Strategic Health Care Plan

In his presentation, human resource management specialist in healthcare, Dr. Obi Obinna, lamented that the issue of brain drain in healthcare has been a crucial HR dilemma in recent times. 

According to him, the trend has been on the increase and in turn created a huge talent gap and imposes a serious challenge to human resourcing especially in the healthcare industry.

He also stated that research has shown that 90 per cent of hospital executives believe that in the next 1 years they would experience a deficiency of specialists, generalists, physicians, nurses and other clinicians, which will hamper their ability to deliver high quality care.

“It is paramount that every organisation should have goals which must entails achieving flexibility, innovation and competitive edge especially in the public health sector; which is an important attribute every organisation must have to survive, inventing a suitable organisational culture and increased efficiency in the run of business in the organisation. Creating solutions in tackling these issues in the medical system through proper strategic human resources plans can help,” Obinna said.

He emphasised that without an effective management of the organisation in the healthcare sectors there would be service failure and clients dissatisfaction, noting that human resource management is the glue that binds everything done in the organisation.

Retaining Healthcare Professionals 

Speaking on the significance of retaining healthcare facilities, Obinna advised that HR officers should offer flexible scheduling to attract and retain health workers.

He maintained that HRM should consider temporary arrangements to attract providers who are training for higher-level jobs and hire them as temporary employees at their current levels while they are working on new certifications. 

Obinna remarked that HR in health facilities must ease burnout to minimise dissatisfaction, and improve work-life balance for their healthcare professionals that are employed at their facilities. 

“With the night tools, they can help employees become more effective and enjoy greater satisfaction at work resulting in increased employee retention, greater capacity and higher performance. HR leaders in healthcare are thus being pushed to be forward-thinking and tech-savvy.

“Facilitating public-private partnership, developing work life balance programmes and mental well-being education and improving communication channels and providing effective and ethical leadership and governance in healthcare institutions. HR and organisations should provide career advancement programmes and opportunities, invest in training, learning and development programmes to keep abreast of new innovations. They must develop and implement enhanced health sector salary/incentives schemes especially in deprived areas.

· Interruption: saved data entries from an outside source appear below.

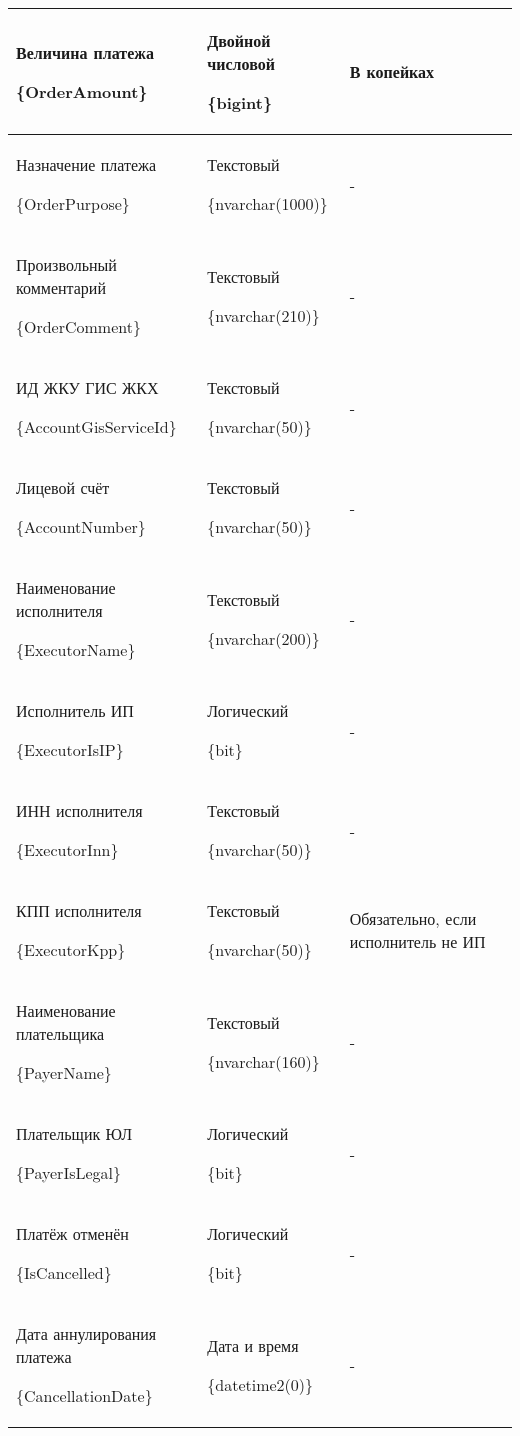 \begin{myTable}
\begin{longtable}[h]{|p{}|p{}|p{}|}
	Величина платежа \par \{OrderAmount\} & Двойной числовой \par \{bigint\} & В копейках \\ \hline
	Назначение платежа \par \{OrderPurpose\} & Текстовый \par \{nvarchar(1000)\} & - \\ \hline
	Произвольный комментарий \par \{OrderComment\} & Текстовый \par \{nvarchar(210)\} & - \\ \hline
	ИД ЖКУ ГИС ЖКХ \par \{AccountGisServiceId\} & Текстовый \par \{nvarchar(50)\} & - \\ \hline
	Лицевой счёт \par \{AccountNumber\} & Текстовый \par \{nvarchar(50)\} & - \\ \hline
	Наименование исполнителя \par \{ExecutorName\} & Текстовый \par \{nvarchar(200)\} & - \\ \hline
	Исполнитель ИП \par \{ExecutorIsIP\} & Логический \par \{bit\} & - \\ \hline
	ИНН исполнителя \par \{ExecutorInn\} & Текстовый \par \{nvarchar(50)\} & - \\ \hline
	КПП исполнителя \par \{ExecutorKpp\} & Текстовый \par \{nvarchar(50)\} & Обязательно, если исполнитель не ИП \\ \hline
	Наименование плательщика \par \{PayerName\} & Текстовый \par \{nvarchar(160)\} & - \\ \hline
	Плательщик ЮЛ \par \{PayerIsLegal\} & Логический \par \{bit\} & - \\ \hline
	Платёж отменён \par \{IsCancelled\} & Логический \par \{bit\} & - \\ \hline
	Дата аннулирования платежа \par \{CancellationDate\} & Дата и время \par \{datetime2(0)\} & - \\ \hline

\end{longtable}
\end{myTable}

“The health sector requires diverse and precise application of knowledge to deliver quality services. Changes in the health environment require additional competences with respect to clinical and relational skill sets in order to perform optimally. These skills include having resilience, leadership, emotional intelligence, empathy, quality assurance management and Communication skills will enhance building and sustaining a great organisational culture,” Obinna added. 

Poor Human Resource Planning

Healthcare human resource planning is an important aspect of healthy policies and it ranges from manpower planning and resourcing, recruiting and retention of qualified staff, training and development, HR budgeting and funding, remuneration and allowances, compensation and benefits.

Obinna argued that non-availability of adequate funding would impose a great challenge in attracting, managing and retaining talents in organisation as talent shortage in the healthcare sector can mean either life or death

Obi revealed that these challenges will affect quality of patient care, whether directly or indirectly.

He observed that the required skills for qualitative service delivery are usually scarce and limited within Nigeria, a challenge that should be conquered in a technology-driven healthcare delivery. 

“This requires skills especially as numerous medical equipment and machines have evolved in the recent past. Artificial intelligence, robotics, machine learning, medical coding, telemedicine are taking the lead in the medical and healthcare industry,” Obinna noted.